** Problem to work on **
Please return every line in the following data that includes the string "with".

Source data
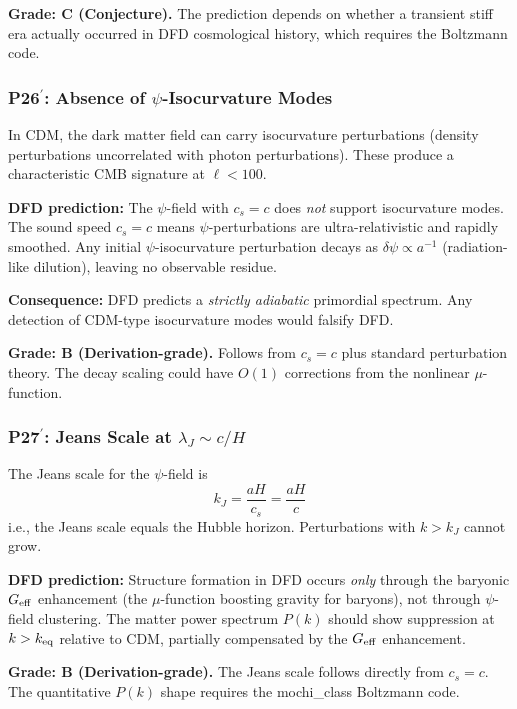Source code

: \documentclass[11pt]{article}
\begin{document}
\textbf{Grade: C (Conjecture).}  The prediction depends on whether
a transient stiff era actually occurred in DFD cosmological history,
which requires the Boltzmann code.

\subsubsection{P26$^\prime$: Absence of $\psi$-Isocurvature Modes}

In CDM, the dark matter field can carry isocurvature perturbations
(density perturbations uncorrelated with photon perturbations).
These produce a characteristic CMB signature at $\ell < 100$.

\textbf{DFD prediction:} The $\psi$-field with $c_s = c$ does
\emph{not} support isocurvature modes.  The sound speed $c_s = c$
means $\psi$-perturbations are ultra-relativistic and
rapidly smoothed.  Any initial $\psi$-isocurvature perturbation
decays as $\delta\psi \propto a^{-1}$ (radiation-like dilution),
leaving no observable residue.

\textbf{Consequence:} DFD predicts a \emph{strictly adiabatic}
primordial spectrum.  Any detection of CDM-type isocurvature
modes would falsify DFD.

\textbf{Grade: B (Derivation-grade).}  Follows from $c_s = c$ plus
standard perturbation theory.  The decay scaling could have
$O(1)$ corrections from the nonlinear $\mu$-function.

\subsubsection{P27$^\prime$: Jeans Scale at $\lambda_J \sim c/H$}

The Jeans scale for the $\psi$-field is
\begin{equation}
k_J = \frac{aH}{c_s} = \frac{aH}{c}
\end{equation}
i.e., the Jeans scale equals the Hubble horizon.  Perturbations
with $k > k_J$ cannot grow.

\textbf{DFD prediction:} Structure formation in DFD occurs
\emph{only} through the baryonic $G_{\rm eff}$ enhancement
(the $\mu$-function boosting gravity for baryons), not through
$\psi$-field clustering.  The matter power spectrum $P(k)$ should
show suppression at $k > k_{\rm eq}$ relative to CDM, partially
compensated by the $G_{\rm eff}$ enhancement.

\textbf{Grade: B (Derivation-grade).}  The Jeans scale follows
directly from $c_s = c$.  The quantitative $P(k)$ shape requires
the mochi\_class Boltzmann code.
\end{document}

** Answer to the problem **
(density perturbations uncorrelated with photon perturbations).
\textbf{DFD prediction:} The $\psi$-field with $c_s = c$ does
with $k > k_J$ cannot grow.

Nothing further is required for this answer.